Figure 4 shows the profile of the H $\alpha$ line at phase $0.9995 \pm 0.0034$ (exposure time 1980 s), i.e. during the primary eclipse, at phase $0.4939 \pm 0.0031$ (1760 s), i.e. during the secondary eclipse, and at intermadiate phases $0.2288 \pm 0.0022$ (1263 s) and $0.7382 \pm 0.0031$ (1800 s). As expected, the luminosity of the disk around the gainer hot primary star is large enough to produce the emission of the H $\alpha$ line during the primary eclipse, when the primary component is eclipsed. From the ratio between $r_{\rm side_2}$ and $r_{\rm side_1}$ , we deduce that the extension of the disk radius is larger than 1.4 R₁.

Note that the mass transfer from the secondary to the primary has been important in the history of BP Mus. Taking into account the present masses of the components, i.e. 2.40 $M_\odot$ and 0.68 $M_\odot$ , the minimum value of this transfered mass is given by:

$\begin{displaymath}\Delta M = M_{1} - (M_{1} + M_{2})/2 \simeq 0.86 ~ M_{\odot}. \end{displaymath}$

8 Discussion and conclusion

Figures 5 and 6 present two views of BP Mus. Figure 5 is a "classical'' representation of the two components in the equatorial plane. The 3-dimentional representation of the potential (Fig. 6) allows a better understanding of the meaning of the Lagrange points and of the path for the flow of the material from the secondary when it fills its Roche lobe. Recall that the L4 and L5 points are stable only in the case of a mass ratio $M_2/M_1 \leq 0.0385$ (Boccaletti & Pucacco 1996).

From the values of V (Table 2), $M_{\rm bol}$ (Table 7), E[B2-V1] and [B2-V1]₀ (Sect. 4), we derive a distance of $562 \pm 17$ pc for BP Mus, by adopting the value $-0.025 \pm 0.01$ for the bolometric correction BC of the primary, according to the BC-colour relation of Flower (1977).

The simultaneous adjustment of the light curve model on high precision photometric data in seven passbands, ranging from 3400 to 6000 Å, puts strong constraints on the physical and orbital parameters of BP Mus. The essential results are presented in Figs. 2 and 3, Tables 6 and 7 and in the Abstract. The quality of the fits on the light curves and the uncertainties on the parameters show that this analysis has been successful.

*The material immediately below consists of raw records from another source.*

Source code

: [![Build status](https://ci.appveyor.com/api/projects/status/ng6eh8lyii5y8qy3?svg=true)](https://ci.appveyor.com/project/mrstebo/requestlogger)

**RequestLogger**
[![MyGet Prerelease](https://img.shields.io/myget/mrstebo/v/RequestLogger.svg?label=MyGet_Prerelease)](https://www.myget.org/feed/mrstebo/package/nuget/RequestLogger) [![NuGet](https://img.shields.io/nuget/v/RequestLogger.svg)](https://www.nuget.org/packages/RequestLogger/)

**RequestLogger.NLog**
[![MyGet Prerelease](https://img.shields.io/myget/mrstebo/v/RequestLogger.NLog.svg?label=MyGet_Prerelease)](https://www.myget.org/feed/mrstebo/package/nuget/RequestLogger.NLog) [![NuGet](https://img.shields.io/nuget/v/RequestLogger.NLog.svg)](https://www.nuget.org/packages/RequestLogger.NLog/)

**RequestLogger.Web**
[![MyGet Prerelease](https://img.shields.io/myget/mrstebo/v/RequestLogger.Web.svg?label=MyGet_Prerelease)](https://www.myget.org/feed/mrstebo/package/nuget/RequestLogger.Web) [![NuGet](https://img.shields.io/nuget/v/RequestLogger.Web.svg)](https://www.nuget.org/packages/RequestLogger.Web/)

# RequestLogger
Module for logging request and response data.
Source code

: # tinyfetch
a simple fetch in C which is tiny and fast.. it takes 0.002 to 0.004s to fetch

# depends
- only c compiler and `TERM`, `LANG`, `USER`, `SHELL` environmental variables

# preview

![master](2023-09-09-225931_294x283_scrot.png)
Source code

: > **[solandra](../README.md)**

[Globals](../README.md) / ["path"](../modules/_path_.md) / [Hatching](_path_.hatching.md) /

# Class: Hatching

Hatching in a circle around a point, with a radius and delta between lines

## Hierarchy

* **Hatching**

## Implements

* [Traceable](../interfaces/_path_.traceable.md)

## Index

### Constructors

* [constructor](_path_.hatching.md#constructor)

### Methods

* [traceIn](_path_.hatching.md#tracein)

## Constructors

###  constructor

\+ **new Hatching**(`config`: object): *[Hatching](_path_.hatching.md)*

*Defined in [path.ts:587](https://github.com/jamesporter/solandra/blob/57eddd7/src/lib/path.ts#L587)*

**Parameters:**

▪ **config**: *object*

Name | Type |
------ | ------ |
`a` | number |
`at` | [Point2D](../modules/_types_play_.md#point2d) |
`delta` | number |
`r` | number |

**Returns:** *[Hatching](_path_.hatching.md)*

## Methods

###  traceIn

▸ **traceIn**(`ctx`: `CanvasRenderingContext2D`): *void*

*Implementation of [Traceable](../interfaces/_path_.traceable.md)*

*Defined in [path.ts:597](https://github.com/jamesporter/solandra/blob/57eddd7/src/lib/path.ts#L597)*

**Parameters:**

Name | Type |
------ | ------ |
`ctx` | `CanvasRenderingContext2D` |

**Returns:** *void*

The number of Algol-type binary systems for which the absolute parameters are determined on the basis of a self-consistent solution of both the light and radial velocity curves is very limited. There are now only 11 systems for which masses, radii and luminosities are known to accuracies typically better than 5%: the 9 systems mentioned by Maxted & Hilditch (1996), TZ Eri (Barblan et al. 1998) and BP Mus (this paper). In this context, it is important to enlarge the sample of very well known Algols, and this will be done in the near future with the analysis of 8 additional systems for which the photometric and spectroscopic campaings have been successful.

Acknowledgements

This work has been partly supported by the Swiss National Science Foundation. We are grateful to Prof. R. E. Wilson for the programme of analysis of the light curves, to Drs. P. North and E. C. Olson for many helpful comments and discussions, and to Prof. M. Mayor for the use of the spectrograph CORALIE. All graphs have been produced using the SuperMongo package (Lupton & Monger 1998).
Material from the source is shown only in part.